▸ WHAT NEEDS TO BE DONE: From the listing below, retype exactly the line holding "스크롤이벤트에 주로 적용한다.", the line holding "## recursion-test", and the lines between them; skip everything else.
*** Opening DATA FOR THE TASK ***
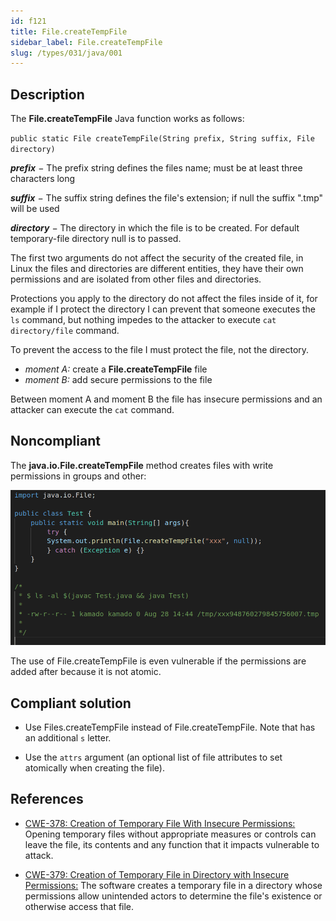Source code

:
 ```yaml
---
id: f121
title: File.createTempFile
sidebar_label: File.createTempFile
slug: /types/031/java/001
---
```


## Description

The **File.createTempFile** Java function works as follows:

`public static File createTempFile(String prefix, String suffix, File directory)`

  ***prefix*** − The prefix string defines the files name;
  must be at least three characters long

  ***suffix*** − The suffix string defines the file's extension;
  if null the suffix ".tmp" will be used

  ***directory*** − The directory in which the file is to be created.
  For default temporary-file directory null is to passed.

The first two arguments do not affect the security of the created file,
in Linux the files and directories are different entities,
they have their own permissions
and are isolated from other files and directories.

Protections you apply to the directory do not affect the files inside of it,
for example if I protect the directory
I can prevent that someone executes the `ls` command,
but nothing impedes to the attacker to execute `cat directory/file` command.

To prevent the access to the file I must protect the file, not the directory.

- *moment A:* create a **File.createTempFile** file
- *moment B:* add secure permissions to the file

Between moment A and moment B the file has insecure permissions
and an attacker can execute the `cat` command.

## Noncompliant

The **java.io.File.createTempFile** method creates files
with write permissions in groups and other:

![File Section](image121.png)

The use of File.createTempFile is even vulnerable
if the permissions are added after because it is not atomic.

## Compliant solution

- Use Files.createTempFile instead of File.createTempFile.
Note that has an additional `s` letter.

- Use the `attrs` argument (an optional list of file attributes
to set atomically when creating the file).

## References

- [CWE-378: Creation of Temporary File With Insecure Permissions:](https://cwe.mitre.org/data/definitions/378.html)
Opening temporary files without appropriate measures or controls can leave the file, its contents and any function that it impacts vulnerable to attack.

- [CWE-379: Creation of Temporary File in Directory with Insecure Permissions:](https://cwe.mitre.org/data/definitions/379.html)
The software creates a temporary file in a directory whose permissions allow unintended actors to determine the file's existence or otherwise access that file.

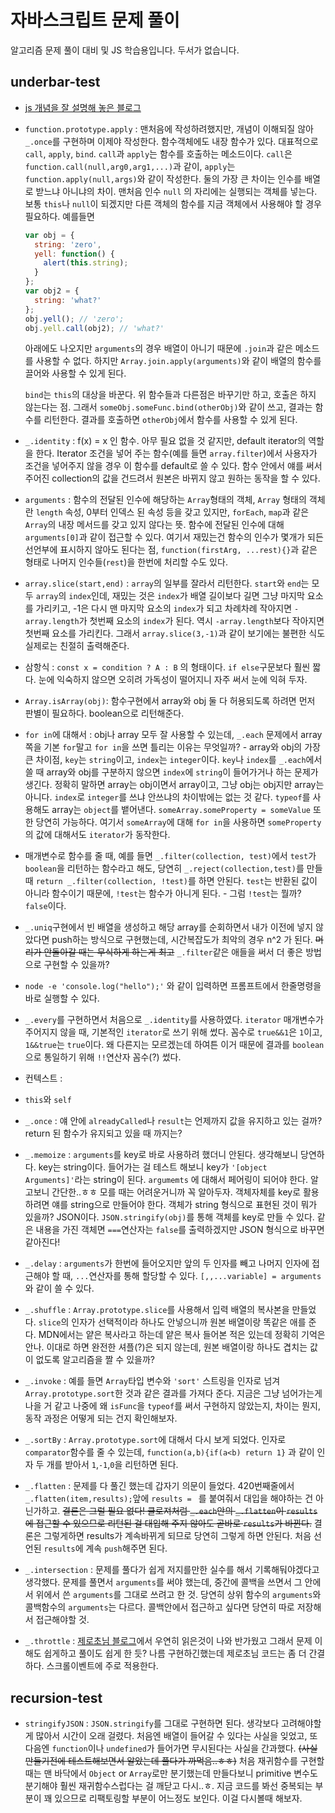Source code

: # 자바스크립트 문제 풀이

알고리즘 문제 풀이 대비 및 JS 학습용입니다. 두서가 없습니다.

## underbar-test

- [js 개념을 잘 설명해 놓은 블로그](https://www.zerocho.com/category/JavaScript?page=7)

- `function.prototype.apply` : 맨처음에 작성하려했지만, 개념이 이해되질 않아 `_.once`를 구현하며 이제야 작성한다. 함수객체에도 내장 함수가 있다. 대표적으로 `call`, `apply`, `bind`. `call`과 `apply`는 함수를 호출하는 메소드이다. `call`은 `function.call(null,arg0,arg1,...)`과 같이, `apply`는 `function.apply(null,args)`와 같이 작성한다. 둘의 가장 큰 차이는 인수를 배열로 받느냐 아니냐의 차이. 맨처음 인수 `null` 의 자리에는 실행되는 객체를 넣는다. 보통 `this`나 `null`이 되겠지만 다른 객체의 함수를 지금 객체에서 사용해야 할 경우 필요하다. 예를들면

  ```js
  var obj = {
    string: 'zero',
    yell: function() {
      alert(this.string);
    }
  };
  var obj2 = {
    string: 'what?'
  };
  obj.yell(); // 'zero';
  obj.yell.call(obj2); // 'what?'
  ```

  아래에도 나오지만 `arguments`의 경우 배열이 아니기 때문에 `.join`과 같은 메소드를 사용할 수 없다. 하지만  `Array.join.apply(arguments)`와 같이 배열의 함수를 끌어와 사용할 수 있게 된다.

  `bind`는 `this`의 대상을 바꾼다. 위 함수들과 다른점은 바꾸기만 하고, 호출은 하지 않는다는 점. 그래서 `someObj.someFunc.bind(otherObj)`와 같이 쓰고, 결과는 함수를 리턴한다. 결과를 호출하면 `otherObj`에서 함수를 사용할 수 있게 된다.

- `_.identity` : f(x) = x 인 함수. 아무 필요 없을 것 같지만, default iterator의 역할을 한다. Iterator 조건을 넣어 주는 함수(예를 들면 `array.filter`)에서 사용자가 조건을 넣어주지 않을 경우 이 함수를 default로 쓸 수 있다. 함수 안에서 얘를 써서 주어진 collection의 값을 건드려서 원본은 바뀌지 않고 원하는 동작을 할 수 있다.

- `arguments` : 함수의 전달된 인수에 해당하는 `Array`형태의 객체, `Array` 형태의 객체란 `length` 속성, 0부터 인덱스 된 속성 등을 갖고 있지만, `forEach`, `map`과 같은 `Array`의 내장 메서드를 갖고 있지 않다는 뜻. 함수에 전달된 인수에 대해 `arguments[0]`과 같이 접근할 수 있다. 여기서 재밌는건 함수의 인수가 몇개가 되든 선언부에 표시하지 않아도 된다는 점, `function(firstArg, ...rest){}`과 같은 형태로 나머지 인수들(`rest`)을 한번에 처리할 수도 있다.

- `array.slice(start,end)` : `array`의 일부를 잘라서 리턴한다. `start`와 `end`는 모두 `array`의 `index`인데, 재밌는 것은 `index`가 배열 길이보다 길면 그냥 마지막 요소를 가리키고, -1은 다시 맨 마지막 요소의 `index`가 되고 차례차례 작아지면 `-array.length`가 첫번째 요소의 `index`가 된다. 역시 `-array.length`보다 작아지면 첫번째 요소를 가리킨다. 그래서 `array.slice(3,-1)`과 같이 보기에는 불편한 식도 실제로는 친절히 출력해준다.

- 삼항식 : `const x = condition ? A : B` 의 형태이다. `if else`구문보다 훨씬 짧다. 눈에 익숙하지 않으면 오히려 가독성이 떨어지니 자주 써서 눈에 익혀 두자.

- `Array.isArray(obj)`: 함수구현에서 array와 obj 둘 다 허용되도록 하려면 먼저 판별이 필요하다. boolean으로 리턴해준다.

- `for in`에 대해서 : obj나 array 모두 잘 사용할 수 있는데, `_.each` 문제에서 array쪽을 기본 `for`말고 `for in`을 쓰면 틀리는 이유는 무엇일까? - array와 obj의 가장 큰 차이점, `key`는 `string`이고, `index`는 `integer`이다. `key`나 `index`를 `_.each`에서 쓸 때 array와 obj를 구분하지 않으면 `index`에 `string`이 들어가거나 하는 문제가 생긴다. 정확히 말하면 array는 obj이면서 array이고, 그냥 obj는 obj지만 array는 아니다. `index`로 `integer`를 쓰냐 안쓰냐의 차이밖에는 없는 것 같다. `typeof`를 사용해도 array는 `object`를 뱉어낸다. `someArray.someProperty = someValue` 또한 당연히 가능하다. 여기서 `someArray`에 대해 `for in`을 사용하면 `someProperty`의 값에 대해서도 `iterator`가 동작한다.

- 매개변수로 함수를 줄 때, 예를 들면 `_.filter(collection, test)`에서 `test`가 `boolean`을 리턴하는 함수라고 해도, 당연히 `_.reject(collection,test)`를 만들때 `return _.filter(collection, !test)`를 하면 안된다. `test`는 반환된 값이 아니라 함수이기 때문에, `!test`는 함수가 아니게 된다. - 그럼 `!test`는 뭘까? `false`이다.

- `_.uniq`구현에서 빈 배열을 생성하고 해당 array를 순회하면서 내가 이전에 넣지 않았다면 push하는 방식으로 구현했는데, 시간복잡도가 최악의 경우 n^2 가 된다. ~~머리가 안돌아갈 때는 무식하게 하는게 최고~~ `_.filter`같은 애들을 써서 더 좋은 방법으로 구현할 수 있을까?

- `node -e 'console.log("hello");'` 와 같이 입력하면 프롬프트에서 한줄명령을 바로 실행할 수 있다.

- `_.every`를 구현하면서 처음으로 `_.identity`를 사용하였다. `iterator` 매개변수가 주어지지 않을 때, 기본적인 `iterator`로 쓰기 위해 썼다. 꼼수로 `true&&1`은 `1`이고, `1&&true`는 `true`이다. 왜 다른지는 모르겠는데 하여튼 이거 때문에 결과를 `boolean`으로 통일하기 위해 `!!`연산자 꼼수(?) 썼다.

- 컨텍스트 : 

- `this`와 `self`

- `_.once` : 얘 안에 `alreadyCalled`나 `result`는 언제까지 값을 유지하고 있는 걸까? return 된 함수가 유지되고 있을 때 까지는?

- `_.memoize` : `arguments`를 key로 바로 사용하려 했더니 안된다. 생각해보니 당연하다. key는 string이다. 들어가는 걸 테스트 해보니 key가 `'[object Arguments]'`라는 string이 된다. `argumemts`  에 대해서 페어링이 되어야 한다. 알고보니 간단한..ㅎㅎ 모를 때는 어려운거니까 꼭 알아두자. 객체자체를 key로 활용하려면 얘를 string으로 만들어야 한다. 객체가 string 형식으로 표현된 것이 뭐가 있을까? JSON이다. `JSON.stringify(obj)`를 통해 객체를 key로 만들 수 있다. 같은 내용을 가진 객체면 `===`연산자는 `false`를 출력하겠지만 JSON 형식으로 바꾸면 같아진다!

- `_.delay` : `arguments`가 한번에 들어오지만 앞의 두 인자를 빼고 나머지 인자에 접근해야 할 때, `...`연산자를 통해 할당할 수 있다. `[,,...variable] = arguments`와 같이 쓸 수 있다. 

- `_.shuffle` : `Array.prototype.slice`를 사용해서 입력 배열의 복사본을 만들었다. `slice`의 인자가 선택적이라 하나도 안넣으니까 원본 배열이랑 똑같은 애를 준다. MDN에서는 얕은 복사라고 하는데 얕은 복사 들어본 적은 있는데 정확히 기억은 안나. 이대로 하면 완전한 셔플(?)은 되지 않는데, 원본 배열이랑 하나도 겹치는 값이 없도록 알고리즘을 짤 수 있을까?

- `_.invoke` : 예를 들면 `Array`타입 변수와 `'sort'` 스트링을 인자로 넘겨 `Array.prototype.sort`한 것과 같은 결과를 가져다 준다. 지금은 그냥 넘어가는게 나을 거 같고 나중에 왜 `isFunc`을 `typeof`를 써서 구현하지 않았는지, 차이는 뭔지, 동작 과정은 어떻게 되는 건지 확인해보자.

- `_.sortBy` : `Array.prototype.sort`에 대해서 다시 보게 되었다. 인자로 `comparator`함수를 줄 수 있는데, `function(a,b){if(a<b) return 1}` 과 같이 인자 두 개를 받아서 `1`,`-1`,`0`을 리턴하면 된다.

- `_.flatten` : 문제를 다 풀긴 했는데 갑자기 의문이 들었다.  420번째줄에서 `_.flatten(item,results);`앞에 `results = ` 를 붙여줘서 대입을 해야하는 건 아닌가하고. ~~결론은 그럴 필요 없다! 클로져처럼 `_.each`안의 `_.flatten`이 `results`에 접근할 수 있으므로 리턴된 걸 대입해 주지 않아도 곧바로 `results`가 바뀐다.~~ 결론은 그렇게하면 results가 계속바뀌게 되므로 당연히 그렇게 하면 안된다. 처음 선언된 `results`에 계속 `push`해주면 된다.

- `_.intersection` : 문제를 풀다가 쉽게 저지를만한 실수를 해서 기록해둬야겠다고 생각했다. 문제를 풀면서 `arguments`를 써야 했는데, 중간에 콜백을 쓰면서 그 안에서 위에서 쓴 `arguments`를 그대로 쓰려고 한 것. 당연히 상위 함수의 `arguments`와 콜백함수의 `arguments`는 다르다. 콜백안에서 접근하고 싶다면 당연히 따로 저장해서 접근해야할 것.

- `_.throttle` : [제로초님 블로그](<https://www.zerocho.com/category/JavaScript/post/59a8e9cb15ac0000182794fa>)에서 우연히 읽은것이 나와 반가웠고 그래서 문제 이해도 쉽게하고 풀이도 쉽게 한 듯? 나름 구현하긴했는데 제로초님 코드는 좀 더 간결하다. 스크롤이벤트에 주로 적용한다.

## recursion-test

- `stringifyJSON` : `JSON.stringify`를 그대로 구현하면 된다. 생각보다 고려해야할게 많아서 시간이 오래 걸렸다. 처음엔 배열이 들어갈 수 있다는 사실을 잊었고, 또 다음엔 `function`이나 `undefined`가 들어가면 무시된다는 사실을 간과했다. ~~(사실만들기전에 테스트해보면서 알았는데 풀다가 까먹음..ㅎㅎ)~~ 처음 재귀함수를 구현할때는 맨 바닥에서 `Object` or `Array`로만 분기했는데 만들다보니 primitive 변수도 분기해야 훨씬 재귀함수스럽다는 걸 깨닫고 다시..ㅎ. 지금 코드를 봐선 중복되는 부분이 꽤 있으므로 리팩토링할 부분이 어느정도 보인다. 이걸 다시볼때 해보자.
*** Closing DATA FOR THE TASK ***
▸ SOLUTION FOR THIS TASK:
- `_.throttle` : [제로초님 블로그](<https://www.zerocho.com/category/JavaScript/post/59a8e9cb15ac0000182794fa>)에서 우연히 읽은것이 나와 반가웠고 그래서 문제 이해도 쉽게하고 풀이도 쉽게 한 듯? 나름 구현하긴했는데 제로초님 코드는 좀 더 간결하다. 스크롤이벤트에 주로 적용한다.

## recursion-test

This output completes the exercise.